Your assignment:
From the entries below, report how many lines contain the string "begin". Only the number is wanted.

Material for this exercise:
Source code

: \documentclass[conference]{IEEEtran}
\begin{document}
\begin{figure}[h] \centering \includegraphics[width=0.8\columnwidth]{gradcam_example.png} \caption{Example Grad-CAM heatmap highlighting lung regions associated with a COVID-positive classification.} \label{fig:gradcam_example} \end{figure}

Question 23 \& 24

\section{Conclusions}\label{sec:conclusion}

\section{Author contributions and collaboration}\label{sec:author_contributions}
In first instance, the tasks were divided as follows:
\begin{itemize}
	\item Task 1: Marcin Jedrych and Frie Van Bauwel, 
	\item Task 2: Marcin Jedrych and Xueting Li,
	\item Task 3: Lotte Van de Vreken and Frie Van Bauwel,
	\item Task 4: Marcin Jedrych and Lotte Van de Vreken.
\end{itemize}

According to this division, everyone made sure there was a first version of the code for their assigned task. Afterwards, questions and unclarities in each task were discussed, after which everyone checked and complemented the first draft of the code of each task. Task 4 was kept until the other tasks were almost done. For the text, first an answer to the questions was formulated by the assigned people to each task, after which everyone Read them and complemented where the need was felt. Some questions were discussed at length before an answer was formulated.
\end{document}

--

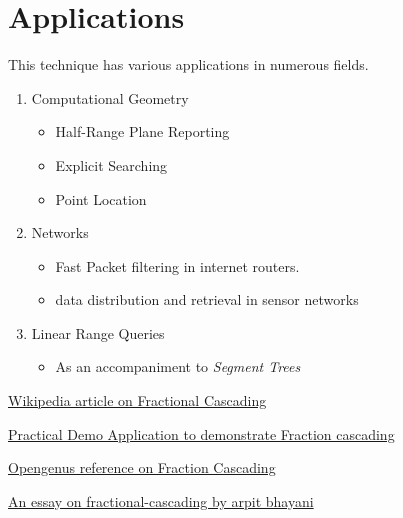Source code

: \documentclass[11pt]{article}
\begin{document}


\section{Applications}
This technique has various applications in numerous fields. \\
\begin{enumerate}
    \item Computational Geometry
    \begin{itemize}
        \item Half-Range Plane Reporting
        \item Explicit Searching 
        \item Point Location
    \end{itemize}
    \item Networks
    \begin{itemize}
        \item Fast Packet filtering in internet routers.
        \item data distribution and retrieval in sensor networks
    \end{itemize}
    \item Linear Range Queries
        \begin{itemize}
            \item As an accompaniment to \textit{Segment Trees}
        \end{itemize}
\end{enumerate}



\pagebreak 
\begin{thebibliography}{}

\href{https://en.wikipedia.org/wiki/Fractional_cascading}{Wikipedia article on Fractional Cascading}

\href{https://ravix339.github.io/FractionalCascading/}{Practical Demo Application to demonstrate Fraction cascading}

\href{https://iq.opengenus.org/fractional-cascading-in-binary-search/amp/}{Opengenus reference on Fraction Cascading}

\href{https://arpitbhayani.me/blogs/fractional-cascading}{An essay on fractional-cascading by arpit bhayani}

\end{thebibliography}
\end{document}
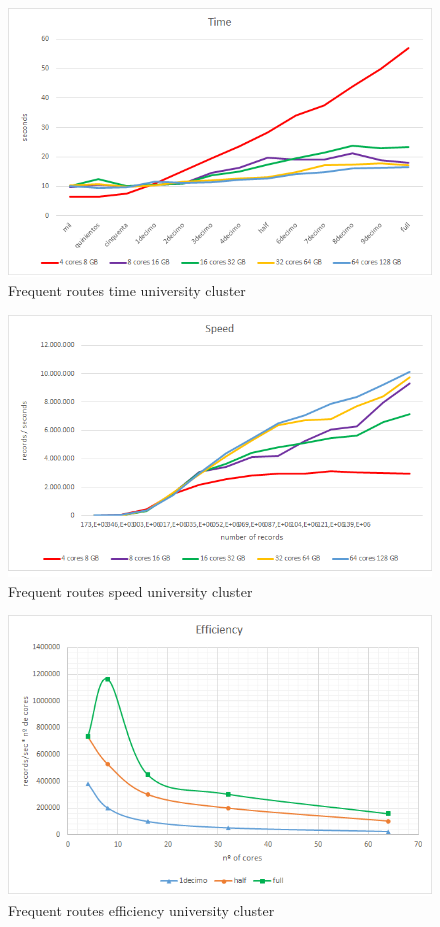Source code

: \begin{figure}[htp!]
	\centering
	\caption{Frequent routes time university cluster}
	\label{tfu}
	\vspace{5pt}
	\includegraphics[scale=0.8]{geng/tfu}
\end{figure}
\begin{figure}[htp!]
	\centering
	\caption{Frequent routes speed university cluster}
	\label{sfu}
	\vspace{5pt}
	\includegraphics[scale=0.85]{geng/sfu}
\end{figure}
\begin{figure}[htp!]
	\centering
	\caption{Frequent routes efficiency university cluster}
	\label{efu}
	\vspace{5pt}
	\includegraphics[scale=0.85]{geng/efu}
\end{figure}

Exercise answer:
12